■ **EXERCISE DESCRIPTION**
Please go line by line through the material and copy each one containing the word "marker".

■ **DATA SECTION**
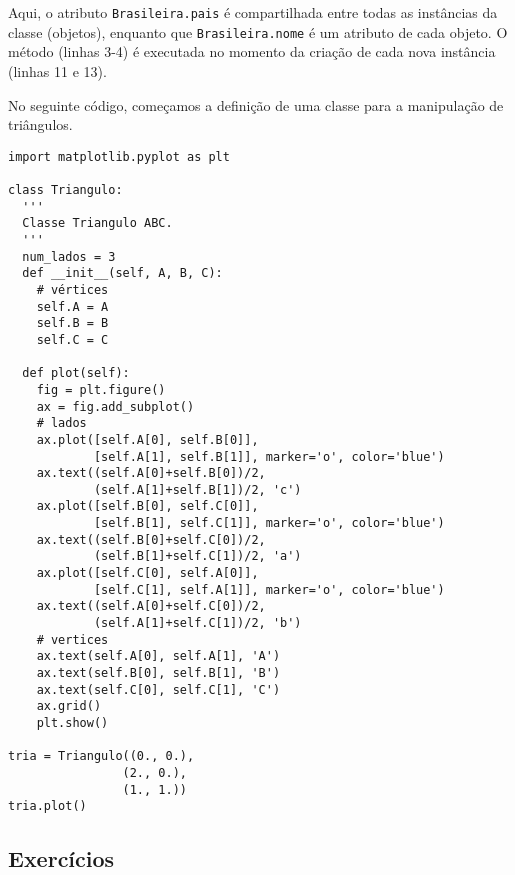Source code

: Aqui, o atributo \lstinline+Brasileira.pais+ é compartilhada entre todas as instâncias da classe (objetos), enquanto que \lstinline+Brasileira.nome+ é um atributo de cada objeto. O método {\PYTHONobjectDOTinit} (linhas 3-4) é executada no momento da criação de cada nova instância (linhas 11 e 13).

\begin{ex}\label{cap_oo_sec_class:ex:triangulo}
  No seguinte código, começamos a definição de uma classe para a manipulação de triângulos.

\begin{lstlisting}[caption=classTriangulo.py, label=cap_poo_sec_class:cod:classTriangulo]
import matplotlib.pyplot as plt

class Triangulo:
  '''
  Classe Triangulo ABC.
  '''
  num_lados = 3
  def __init__(self, A, B, C):
    # vértices
    self.A = A
    self.B = B
    self.C = C

  def plot(self):
    fig = plt.figure()
    ax = fig.add_subplot()
    # lados
    ax.plot([self.A[0], self.B[0]],
            [self.A[1], self.B[1]], marker='o', color='blue')
    ax.text((self.A[0]+self.B[0])/2,
            (self.A[1]+self.B[1])/2, 'c')
    ax.plot([self.B[0], self.C[0]],
            [self.B[1], self.C[1]], marker='o', color='blue')
    ax.text((self.B[0]+self.C[0])/2,
            (self.B[1]+self.C[1])/2, 'a')
    ax.plot([self.C[0], self.A[0]],
            [self.C[1], self.A[1]], marker='o', color='blue')
    ax.text((self.A[0]+self.C[0])/2,
            (self.A[1]+self.C[1])/2, 'b')
    # vertices
    ax.text(self.A[0], self.A[1], 'A')
    ax.text(self.B[0], self.B[1], 'B')
    ax.text(self.C[0], self.C[1], 'C')
    ax.grid()
    plt.show()

tria = Triangulo((0., 0.),
                (2., 0.),
                (1., 1.))
tria.plot()
\end{lstlisting}

\end{ex}

\subsection{Exercícios}


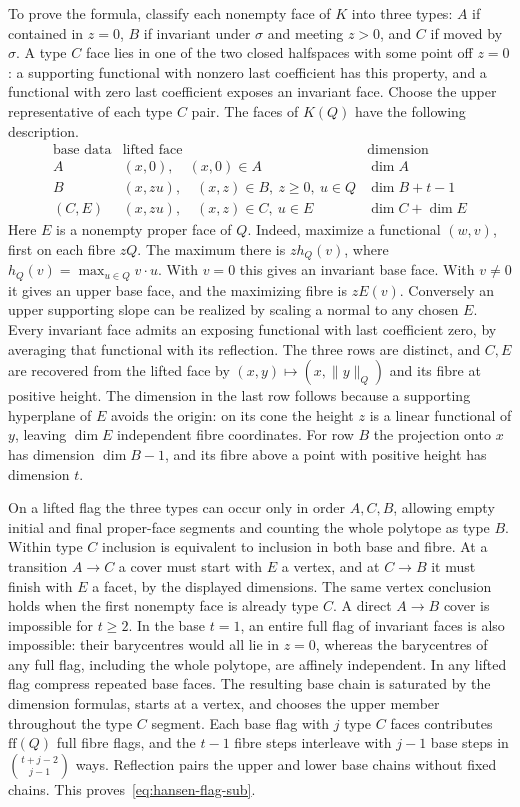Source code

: \documentclass[11pt,a4paper]{article}
\numberwithin{equation}{section}
\begin{document}
To prove the formula, classify each nonempty face of $K$ into three types: $A$ if contained in $z=0$, $B$ if invariant under $\sigma$ and meeting $z>0$, and $C$ if moved by $\sigma$. A type $C$ face lies in one of the two closed halfspaces with some point off $z=0$: a supporting functional with nonzero last coefficient has this property, and a functional with zero last coefficient exposes an invariant face. Choose the upper representative of each type $C$ pair. The faces of $K(Q)$ have the following description.
\[
\begin{array}{c|l|c}
\text{base data}&\text{lifted face}&\text{dimension}\\\hline
 A &(x,0),\quad(x,0)\in A &\dim A\\
 B &(x,zu),\quad (x,z)\in B,\ z\ge0,\ u\in Q &\dim B+t-1\\
 (C,E)&(x,zu),\quad (x,z)\in C,\ u\in E &\dim C+\dim E
\end{array}
\]
Here $E$ is a nonempty proper face of $Q$. Indeed, maximize a functional $(w,v)$, first on each fibre $zQ$. The maximum there is $zh_Q(v)$, where $h_Q(v)=\max_{u\in Q} v\cdot u$. With $v=0$ this gives an invariant base face. With $v\ne0$ it gives an upper base face, and the maximizing fibre is $zE(v)$. Conversely an upper supporting slope can be realized by scaling a normal to any chosen $E$. Every invariant face admits an exposing functional with last coefficient zero, by averaging that functional with its reflection. The three rows are distinct, and $C,E$ are recovered from the lifted face by $(x,y)\mapsto(x,\|y\|_Q)$ and its fibre at positive height. The dimension in the last row follows because a supporting hyperplane of $E$ avoids the origin: on its cone the height $z$ is a linear functional of $y$, leaving $\dim E$ independent fibre coordinates. For row $B$ the projection onto $x$ has dimension $\dim B-1$, and its fibre above a point with positive height has dimension $t$.

On a lifted flag the three types can occur only in order $A,C,B$, allowing empty initial and final proper-face segments and counting the whole polytope as type $B$. Within type $C$ inclusion is equivalent to inclusion in both base and fibre. At a transition $A\to C$ a cover must start with $E$ a vertex, and at $C\to B$ it must finish with $E$ a facet, by the displayed dimensions. The same vertex conclusion holds when the first nonempty face is already type $C$. A direct $A\to B$ cover is impossible for $t\ge2$. In the base $t=1$, an entire full flag of invariant faces is also impossible: their barycentres would all lie in $z=0$, whereas the barycentres of any full flag, including the whole polytope, are affinely independent. In any lifted flag compress repeated base faces. The resulting base chain is saturated by the dimension formulas, starts at a vertex, and chooses the upper member throughout the type $C$ segment. Each base flag with $j$ type $C$ faces contributes $\mathrm{ff}(Q)$ full fibre flags, and the $t-1$ fibre steps interleave with $j-1$ base steps in $\binom{t+j-2}{j-1}$ ways. Reflection pairs the upper and lower base chains without fixed chains. This proves~\eqref{eq:hansen-flag-sub}.
\end{document}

■ **ANSWER FOR THE TASK**
            [self.A[1], self.B[1]], marker='o', color='blue')
            [self.B[1], self.C[1]], marker='o', color='blue')
            [self.C[1], self.A[1]], marker='o', color='blue')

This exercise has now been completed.